TASK BRIEF: Please write out each entry exactly as it appears.

(Saved entries)

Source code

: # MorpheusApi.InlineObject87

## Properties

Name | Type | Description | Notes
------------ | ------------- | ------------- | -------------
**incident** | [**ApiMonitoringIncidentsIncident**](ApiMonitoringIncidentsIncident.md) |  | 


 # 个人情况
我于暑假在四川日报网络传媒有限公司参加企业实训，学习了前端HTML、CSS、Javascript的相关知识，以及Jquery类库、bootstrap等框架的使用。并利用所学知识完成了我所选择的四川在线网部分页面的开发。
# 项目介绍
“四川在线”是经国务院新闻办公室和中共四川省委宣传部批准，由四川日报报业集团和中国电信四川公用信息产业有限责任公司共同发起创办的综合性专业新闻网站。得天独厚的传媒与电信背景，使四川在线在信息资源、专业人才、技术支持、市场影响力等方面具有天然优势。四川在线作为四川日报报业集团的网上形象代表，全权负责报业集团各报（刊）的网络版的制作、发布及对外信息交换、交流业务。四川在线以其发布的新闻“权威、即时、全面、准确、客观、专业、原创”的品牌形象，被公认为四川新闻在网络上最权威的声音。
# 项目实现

THE COMPLETED TASK:
Source code

: # MorpheusApi.InlineObject87

## Properties

Name | Type | Description | Notes
------------ | ------------- | ------------- | -------------
**incident** | [**ApiMonitoringIncidentsIncident**](ApiMonitoringIncidentsIncident.md) |  | 


 # 个人情况
我于暑假在四川日报网络传媒有限公司参加企业实训，学习了前端HTML、CSS、Javascript的相关知识，以及Jquery类库、bootstrap等框架的使用。并利用所学知识完成了我所选择的四川在线网部分页面的开发。
# 项目介绍
“四川在线”是经国务院新闻办公室和中共四川省委宣传部批准，由四川日报报业集团和中国电信四川公用信息产业有限责任公司共同发起创办的综合性专业新闻网站。得天独厚的传媒与电信背景，使四川在线在信息资源、专业人才、技术支持、市场影响力等方面具有天然优势。四川在线作为四川日报报业集团的网上形象代表，全权负责报业集团各报（刊）的网络版的制作、发布及对外信息交换、交流业务。四川在线以其发布的新闻“权威、即时、全面、准确、客观、专业、原创”的品牌形象，被公认为四川新闻在网络上最权威的声音。
# 项目实现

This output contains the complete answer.